En effet, l’œuvre maboule de Mark Z. Danielewski infuse chaque plan de ce Skinamarink (après avoir influencé de nombreux films, dont le récent et très bon Relic de Natalie Erika James). La terreur sourde que l’on ressent face à ce livre qui métamorphose sans cesse sa mise-en-page à mesure que se transforme la maison qu’il décrit est la même sensation de vertige qui noue le ventre du spectateur de Skinamarink. Et si Danielewski utilise tout ce que le format peut lui offrir (pages blanches, insert d’images, textes mouvants, police changeante, polyphonisme visible…), Kyle Edward Ball est tout aussi inventif avec son long-métrage. Jeu avec le silence et les sous-titres, plans à l’envers, graduelle déstabilisation de tout repère spatial et temporel pour approfondir l’abîme face auquel le spectateur se trouve en toute fin de film.

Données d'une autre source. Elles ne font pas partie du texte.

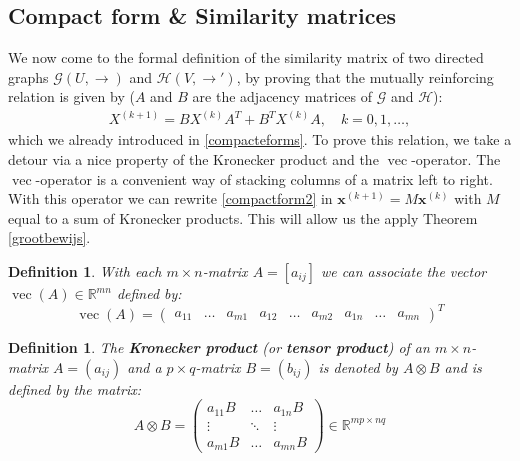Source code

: \documentclass[a4paper,11pt]{report}
\newtheorem{definition}[theorem]{Definition}
\newcommand{\R}{{\mathbb R}}
\newcommand{\graf}{\mathscr{G}}
\newcommand{\grafeen}{\mathscr{H}}
\newcommand{\vect}{\operatorname{vec}}
\begin{document}
\subsection{Compact form \& Similarity matrices}
We now come to the formal definition of the similarity matrix of two directed 
graphs $\graf(U,\to)$ and $\grafeen(V, \to')$, by proving that the mutually reinforcing relation
is given by ($A$ and $B$ are the adjacency matrices of $\graf$ and $\grafeen$):
 \begin{eqnarray}\label{compactform2}
X^{(k+1)} = BX^{(k)}A^T + B^TX^{(k)}A,\quad k=0,1,\ldots,
  \end{eqnarray}
which we already introduced in \ref{compacteforms}. To prove this relation, we take a 
detour via a nice property of the Kronecker product and the $\vect$-operator. The $\vect$-operator
is a convenient way of stacking columns of a matrix left to right. With this operator 
we can rewrite \ref{compactform2} in $\mathbf{x}^{(k+1)} = M\mathbf{x}^{(k)}$ with $M$ equal to a sum of Kronecker products. This will 
allow us the apply Theorem \ref{grootbewijs}.
\begin{definition}
  With each $m\times n$-matrix $A = [a_{ij}]$ we can associate the vector $\vect(A) \in \R^{mn}$ 
  defined by:
  $$\vect(A) = \begin{pmatrix}
  a_{11} & \ldots & a_{m1} & a_{12} & \ldots & a_{m2} & a_{1n} & \ldots & a_{mn}
  \end{pmatrix}^T$$
\end{definition}

\begin{definition}
  The  \textbf{Kronecker product} (or \textbf{tensor product}) of an $m \times 
  n$-matrix $A = (a_{ij})$ and a $p \times q$-matrix $B = (b_{ij})$ is denoted 
  by $A \otimes B$ and is defined by the matrix:
  $$A \otimes B = \begin{pmatrix}
  a_{11}B & \ldots & a_{1n}B\\
  \vdots & \ddots & \vdots \\
  a_{m1}B & \ldots & a_{mn}B
  \end{pmatrix} \in \R^{mp \times nq}$$
\end{definition}
\end{document}
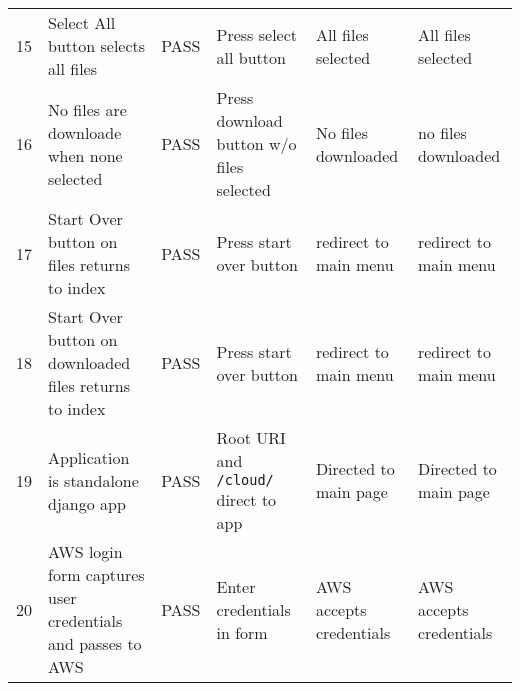 \documentclass{article}
\begin{document}
\begin{landscape}
\begin{center}
\begin{tabular}{|l|l|l|l|l|l|}
      15 & Select All button selects all files & PASS & Press select all button & All files selected & All files selected \\
      16 & No files are downloade when none selected & PASS & Press download button w/o files selected & No files downloaded & no files downloaded \\
      17 & Start Over button on files returns to index & PASS & Press start over button & redirect to main menu & redirect to main menu \\
      18 & Start Over button on downloaded files returns to index & PASS & Press start over button & redirect to main menu & redirect to main menu \\
      19 & Application is standalone django app & PASS & Root URI and \texttt{/cloud/} direct to app & Directed to main page & Directed to main page \\
      20 & AWS login form captures user credentials and passes to AWS & PASS & Enter credentials in form & AWS accepts credentials & AWS accepts credentials \\
      \hline

      \hline
    \end{tabular}
    \end{center}
    \end{landscape}
\end{document}
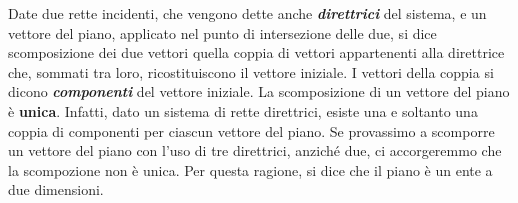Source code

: Date due rette incidenti, che vengono dette anche {\bfseries \slshape {direttrici}} del sistema, e un vettore del piano, applicato nel punto di intersezione delle due, si dice scomposizione dei due vettori quella coppia di vettori appartenenti alla direttrice che, sommati tra loro, ricostituiscono il vettore iniziale. I vettori della coppia si dicono {\bfseries \slshape{componenti}} del vettore iniziale.\newline
La scomposizione di un vettore del piano è {\bfseries unica}. Infatti, dato un sistema di rette direttrici, esiste una e soltanto una coppia di componenti per ciascun vettore del piano. Se provassimo a scomporre un vettore del piano con l'uso di tre direttrici, anziché due, ci accorgeremmo che la scompozione non è unica. Per questa ragione, si dice che il piano è un ente a due dimensioni.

« Before I made my YouTube series, I made a short horror film that I thought people wanted to see, but I didn’t really want to make. And then I found out that people didn’t really want to see it. I learned after that point that what the audience wants to see and what you want to make are actually more similar than you’d think. »

Un réalisateur qui a déjà creusé le genre au travers de sa chaîne YouTube (que l’on ne peut que vous conseiller de découvrir, un exemple ci-dessus) : Bitesized Nightmares. Laissez-vous tenter par ce Skinamarink sur Shadowz ! Loin des productions sitôt vues, sitôt oubliées, le film propose une terreur lente, qui infusera dans votre sang un véritable distillat de cauchemar.

Buvant les Stephen King comme la sirupeuse abricotine de mon pays natal, j’ai d’abord découvert le cinéma via ses (souvent mauvaises) adaptations. Épris de Mrs. Wilkes autant que d’un syndrome de Stockholm persistant, je m’ouvre peu à peu aux films de vidéoclub et aux poisseuses séries B. Aujourd’hui, j’erre entre mes cinémas préférés, les festivals de films et les bordures de lacs helvétiques bien moins calmes qu’ils en ont l’air.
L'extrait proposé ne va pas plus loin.